# [Task to complete]
Show every line in the material below in which the string "todas" appears.

------ Data records

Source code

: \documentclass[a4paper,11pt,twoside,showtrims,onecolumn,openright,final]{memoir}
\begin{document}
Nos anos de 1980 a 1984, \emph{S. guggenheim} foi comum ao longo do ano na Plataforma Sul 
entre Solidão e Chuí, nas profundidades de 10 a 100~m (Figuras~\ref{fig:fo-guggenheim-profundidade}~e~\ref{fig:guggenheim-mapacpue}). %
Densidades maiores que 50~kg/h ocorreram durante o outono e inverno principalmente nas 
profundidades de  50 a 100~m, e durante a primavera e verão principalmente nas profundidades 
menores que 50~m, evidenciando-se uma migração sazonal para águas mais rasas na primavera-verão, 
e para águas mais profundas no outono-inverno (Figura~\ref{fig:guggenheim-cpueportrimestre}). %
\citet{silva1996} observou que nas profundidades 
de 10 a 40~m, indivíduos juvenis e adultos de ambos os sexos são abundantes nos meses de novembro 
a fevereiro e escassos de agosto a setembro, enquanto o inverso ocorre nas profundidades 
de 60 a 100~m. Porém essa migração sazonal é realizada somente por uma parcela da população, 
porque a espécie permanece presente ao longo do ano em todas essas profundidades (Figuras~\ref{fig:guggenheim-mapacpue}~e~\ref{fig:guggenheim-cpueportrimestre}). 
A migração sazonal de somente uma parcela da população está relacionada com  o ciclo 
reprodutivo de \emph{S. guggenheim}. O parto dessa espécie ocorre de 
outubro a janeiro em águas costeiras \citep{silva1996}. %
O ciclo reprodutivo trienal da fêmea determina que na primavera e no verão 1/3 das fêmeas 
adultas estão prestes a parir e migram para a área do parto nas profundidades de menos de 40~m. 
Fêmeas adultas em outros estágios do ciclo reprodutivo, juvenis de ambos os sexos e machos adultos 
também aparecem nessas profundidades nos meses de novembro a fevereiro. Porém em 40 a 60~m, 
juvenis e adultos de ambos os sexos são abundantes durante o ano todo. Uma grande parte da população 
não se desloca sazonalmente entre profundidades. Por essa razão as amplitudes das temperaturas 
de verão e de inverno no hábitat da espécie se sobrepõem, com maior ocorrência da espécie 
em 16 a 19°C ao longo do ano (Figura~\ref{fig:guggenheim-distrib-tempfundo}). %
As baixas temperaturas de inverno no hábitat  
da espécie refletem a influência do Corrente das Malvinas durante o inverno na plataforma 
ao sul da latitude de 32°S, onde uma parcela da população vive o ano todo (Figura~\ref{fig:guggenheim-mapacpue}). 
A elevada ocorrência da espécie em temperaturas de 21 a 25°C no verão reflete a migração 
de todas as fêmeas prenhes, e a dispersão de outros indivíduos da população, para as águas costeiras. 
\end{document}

------------

# [The completed task]
porque a espécie permanece presente ao longo do ano em todas essas profundidades (Figuras~\ref{fig:guggenheim-mapacpue}~e~\ref{fig:guggenheim-cpueportrimestre}). 
de todas as fêmeas prenhes, e a dispersão de outros indivíduos da população, para as águas costeiras. 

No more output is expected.